**Task to complete**. Where does the string "hasta" appear in the listing below? Copy every line where it does.

##########

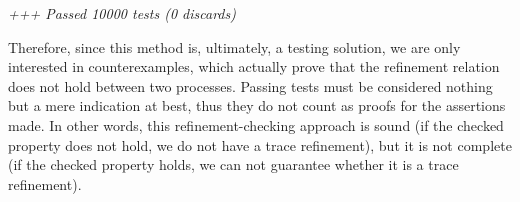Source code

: \begin{tabbing}
	\emph{+++ Passed 10000 tests (0 discards)}
\end{tabbing}

Therefore, since this method is, ultimately, a testing solution, we are only interested in counterexamples, which actually prove that the refinement relation does not hold between two processes. Passing tests must be considered nothing but a mere indication at best, thus they do not count as proofs for the assertions made. In other words, this refinement-checking approach is sound (if the checked property does not hold, we do not have a trace refinement), but it is not complete (if the checked property holds, we can not guarantee whether it is a trace refinement).
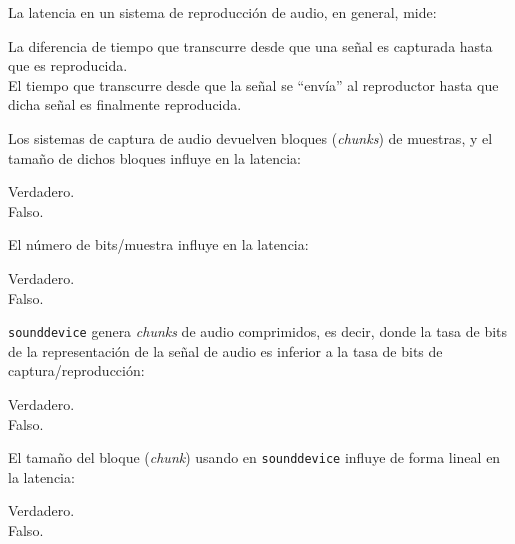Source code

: \documentclass[legalpaper, 12pt, addpoints]{exam}
\begin{document}
\begin{questions}
\vspace{0.10in}

\question La latencia en un sistema de reproducción de audio, en general, mide:

\begin{oneparchoices}
  \choice La diferencia de tiempo que transcurre desde que una señal es capturada hasta que es reproducida.\\
  \choice El tiempo que transcurre desde que la señal se ``envía'' al
  reproductor hasta que dicha señal es finalmente reproducida.
\end{oneparchoices}
  
\vspace{0.10in}

\question Los sistemas de captura de audio devuelven bloques (\emph{chunks})
de muestras, y el tamaño de dichos bloques influye en la latencia:

\begin{oneparchoices}
  \choice Verdadero.\\
  \choice Falso.
\end{oneparchoices}
  
\vspace{0.10in}

\question El número de bits/muestra influye en la latencia:

\begin{oneparchoices}
  \choice Verdadero.\\
  \choice Falso.
\end{oneparchoices}
  
\vspace{0.10in}

\question \texttt{sounddevice} genera \emph{chunks} de audio
comprimidos, es decir, donde la tasa de bits de la representación de
la señal de audio es inferior a la tasa de bits de
captura/reproducción:

\begin{oneparchoices}
  \choice Verdadero.\\
  \choice Falso.
\end{oneparchoices}
  
\vspace{0.10in}

\question El tamaño del bloque (\emph{chunk}) usando en \texttt{sounddevice}
influye de forma lineal en la latencia:

\begin{oneparchoices}
  \choice Verdadero.\\
  \choice Falso.
\end{oneparchoices}
  

\end{questions}
\end{document}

##########

**Exercise answer**.
  \choice La diferencia de tiempo que transcurre desde que una señal es capturada hasta que es reproducida.\\
  reproductor hasta que dicha señal es finalmente reproducida.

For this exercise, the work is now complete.